Hallo, frohes neues Jahr 
Es geht nicht um meinen Hund, sondern um einen Hund (bellfreudiges kleines weisses Etwas), welchen eine Kollegin von mir noch bis morgen in Pflege hat. Besagte Kollegin hat in der Vergangenheit auch schon mal stundenweise auf meinen Wuffi aufgepasst, womit ich eigentlich auch zufrieden war. Allerdings ist sie nicht gerade zimperlich, und hat mir immer wieder zweifelhafte "Erziehungstips" fuer meinen Halbstarken gegeben (z. B. solche Weisheiten wie auf-den-Ruecken-werfen, probier-doch-mal-ne-Wurfkette, schnipp-schnapp-Eier-ab), die ich inzwischen einfach ignoriere, weil sich diskutieren mit ihr nicht wirklich lohnt (sie weiss es besser).
Nun ja, im Moment ist es so, dass sie nicht damit einverstanden ist, dass die kleine Huendin so viel klaefft. Kann ich auch gut verstehen! Aber vorhin war ich mal kurz bei ihr und wurde Zeuge, wie sie der Kleinen, die kurz bellte, als sie mich sah, gleich ihren Schluesselbund mit Schmackes vor den Latz geknallt hat. Ich wuerd jetzt nicht sagen, dass das unbedingt ein absolutes NoGo ist, aber wie ich das sah, hatte die Kleine ziemlich Angst dabei (Schwanz eingeklemmt, duckte sich), bellte aber nochmal (aus Unsicherheit oder Gewohnheit, schaetze ich mal) und PENG, flog gleich wieder der Schluessel. Anscheinend macht meine Kollegin das schon seit Tagen so mit ihr und ist der Ansicht, der Hund habe eben nunmal nicht zu bellen.

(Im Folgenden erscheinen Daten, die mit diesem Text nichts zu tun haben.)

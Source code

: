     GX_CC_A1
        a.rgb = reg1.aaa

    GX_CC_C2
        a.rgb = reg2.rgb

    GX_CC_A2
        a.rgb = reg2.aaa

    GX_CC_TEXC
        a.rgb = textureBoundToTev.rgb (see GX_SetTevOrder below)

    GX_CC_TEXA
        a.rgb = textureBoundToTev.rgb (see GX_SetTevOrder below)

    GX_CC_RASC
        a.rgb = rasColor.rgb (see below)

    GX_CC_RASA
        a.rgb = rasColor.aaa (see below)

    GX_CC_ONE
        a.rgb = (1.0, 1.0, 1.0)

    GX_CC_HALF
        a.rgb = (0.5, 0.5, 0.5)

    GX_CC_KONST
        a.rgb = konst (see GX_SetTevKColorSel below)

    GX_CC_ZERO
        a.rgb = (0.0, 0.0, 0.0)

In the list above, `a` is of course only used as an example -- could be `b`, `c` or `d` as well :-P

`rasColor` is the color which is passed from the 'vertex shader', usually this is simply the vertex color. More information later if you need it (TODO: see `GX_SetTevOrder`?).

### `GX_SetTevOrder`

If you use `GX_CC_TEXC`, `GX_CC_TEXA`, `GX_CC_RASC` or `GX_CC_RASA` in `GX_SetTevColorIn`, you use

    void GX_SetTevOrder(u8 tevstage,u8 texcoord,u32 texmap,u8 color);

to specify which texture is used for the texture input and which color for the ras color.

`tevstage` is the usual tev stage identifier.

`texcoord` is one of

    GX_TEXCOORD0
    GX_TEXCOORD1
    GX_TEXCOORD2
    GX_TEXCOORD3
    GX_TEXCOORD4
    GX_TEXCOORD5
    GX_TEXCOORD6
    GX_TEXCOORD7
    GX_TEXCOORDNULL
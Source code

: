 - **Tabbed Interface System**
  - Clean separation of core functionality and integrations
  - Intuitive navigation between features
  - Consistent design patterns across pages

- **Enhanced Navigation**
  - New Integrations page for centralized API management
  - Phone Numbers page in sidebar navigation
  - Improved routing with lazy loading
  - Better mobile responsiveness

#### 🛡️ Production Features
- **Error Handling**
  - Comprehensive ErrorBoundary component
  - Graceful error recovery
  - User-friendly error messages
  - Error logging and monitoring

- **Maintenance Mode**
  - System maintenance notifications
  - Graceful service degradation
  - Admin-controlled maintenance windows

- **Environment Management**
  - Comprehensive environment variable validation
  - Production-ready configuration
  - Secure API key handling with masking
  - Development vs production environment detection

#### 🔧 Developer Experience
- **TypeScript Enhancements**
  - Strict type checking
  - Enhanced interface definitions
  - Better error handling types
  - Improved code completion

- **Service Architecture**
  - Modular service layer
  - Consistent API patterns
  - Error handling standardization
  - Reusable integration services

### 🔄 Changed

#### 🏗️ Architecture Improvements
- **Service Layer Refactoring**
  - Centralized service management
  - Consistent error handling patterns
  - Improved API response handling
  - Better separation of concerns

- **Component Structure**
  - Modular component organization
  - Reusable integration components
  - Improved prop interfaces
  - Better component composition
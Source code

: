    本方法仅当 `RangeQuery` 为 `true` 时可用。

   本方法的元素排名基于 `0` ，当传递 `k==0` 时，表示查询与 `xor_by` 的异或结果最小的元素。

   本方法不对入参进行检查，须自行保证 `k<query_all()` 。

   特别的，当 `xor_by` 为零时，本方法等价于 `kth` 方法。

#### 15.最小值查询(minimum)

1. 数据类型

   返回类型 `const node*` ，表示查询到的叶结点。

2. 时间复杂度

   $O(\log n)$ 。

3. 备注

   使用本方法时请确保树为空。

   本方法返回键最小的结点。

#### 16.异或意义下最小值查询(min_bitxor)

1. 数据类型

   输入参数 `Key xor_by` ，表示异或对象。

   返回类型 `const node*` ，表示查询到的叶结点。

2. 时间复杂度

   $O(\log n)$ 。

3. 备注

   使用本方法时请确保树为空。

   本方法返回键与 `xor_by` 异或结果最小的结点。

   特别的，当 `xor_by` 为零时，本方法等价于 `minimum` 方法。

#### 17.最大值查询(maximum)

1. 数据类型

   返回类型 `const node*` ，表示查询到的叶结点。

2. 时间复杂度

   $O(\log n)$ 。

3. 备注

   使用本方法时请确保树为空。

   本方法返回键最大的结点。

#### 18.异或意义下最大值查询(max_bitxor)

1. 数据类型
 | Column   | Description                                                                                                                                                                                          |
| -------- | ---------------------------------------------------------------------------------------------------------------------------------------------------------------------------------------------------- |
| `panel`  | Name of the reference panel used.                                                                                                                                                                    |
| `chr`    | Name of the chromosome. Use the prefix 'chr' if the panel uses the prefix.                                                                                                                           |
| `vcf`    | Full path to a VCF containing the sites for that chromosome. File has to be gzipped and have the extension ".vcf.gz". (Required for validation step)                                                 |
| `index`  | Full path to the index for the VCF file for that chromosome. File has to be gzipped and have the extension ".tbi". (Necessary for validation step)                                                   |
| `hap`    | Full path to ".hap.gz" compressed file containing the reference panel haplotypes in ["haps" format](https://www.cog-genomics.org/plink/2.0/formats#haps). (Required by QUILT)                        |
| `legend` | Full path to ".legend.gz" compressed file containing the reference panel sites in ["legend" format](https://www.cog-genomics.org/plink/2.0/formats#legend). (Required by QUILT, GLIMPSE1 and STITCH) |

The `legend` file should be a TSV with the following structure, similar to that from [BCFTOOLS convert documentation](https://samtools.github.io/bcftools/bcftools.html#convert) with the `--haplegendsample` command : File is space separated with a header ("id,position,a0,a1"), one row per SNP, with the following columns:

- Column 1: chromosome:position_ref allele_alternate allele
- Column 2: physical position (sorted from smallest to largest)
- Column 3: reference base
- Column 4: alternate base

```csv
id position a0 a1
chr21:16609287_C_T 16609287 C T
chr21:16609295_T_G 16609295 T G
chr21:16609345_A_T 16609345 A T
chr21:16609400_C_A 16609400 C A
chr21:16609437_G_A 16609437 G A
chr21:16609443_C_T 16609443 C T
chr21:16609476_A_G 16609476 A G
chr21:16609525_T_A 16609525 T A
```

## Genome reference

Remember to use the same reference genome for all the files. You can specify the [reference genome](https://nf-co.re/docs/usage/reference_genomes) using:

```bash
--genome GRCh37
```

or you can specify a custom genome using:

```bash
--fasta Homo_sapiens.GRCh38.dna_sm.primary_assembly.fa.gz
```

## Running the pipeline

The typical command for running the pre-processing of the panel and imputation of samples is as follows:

Morgen kommt die Kleine wieder zu ihren Besitzern, aber ich bin trotzdem etwas geschockt ueber diese Schluessel-Schock-Methode. Ich meine, ich habe meinen Hund auch schon mal mit etwas Geworfenem "erschreckt" (Leine, Schluessel), wenn er anderweitig nicht ansprechbar war bzw mich ignorierte, aber ich sah das bislang immer nur als "hartes" Mittel, um seine Aufmerksamkeit zu gewinnen und ihm dann klarzumachen, was ich stattdessen von ihm will (Schnabel halten, herkommen etc.). Er hat da auch noch nie Angst gezeigt, sondern war eher irritiert, so von wegen "He, da hat jemand was geworfen! Boah, das ist meine LEINE!" 
Ich hab zwar schon oft gelesen, dass bei manchen Hunden z.B. Wurf-Discs (scheppern ja auch nicht anders als ein Schluesselbund) als Erziehungshilfe erfolgreich angewendet wurden, aber was meine Kollegin da macht, sieht mir nicht sehr erfolgversprechend aus...
(eher so, dass die kleine Huendin gerade richtig Angst hat, sobald sie nen Mucks von sich gibt).
Bin ich zu empfindlich, muss das bei Dauerklaeffern vielleicht erst mal sein? Oder gibt es bessere Alternativen zu dieser Methode, die ich meiner Kollegin bei nem Kaffee mal nahelegen kann?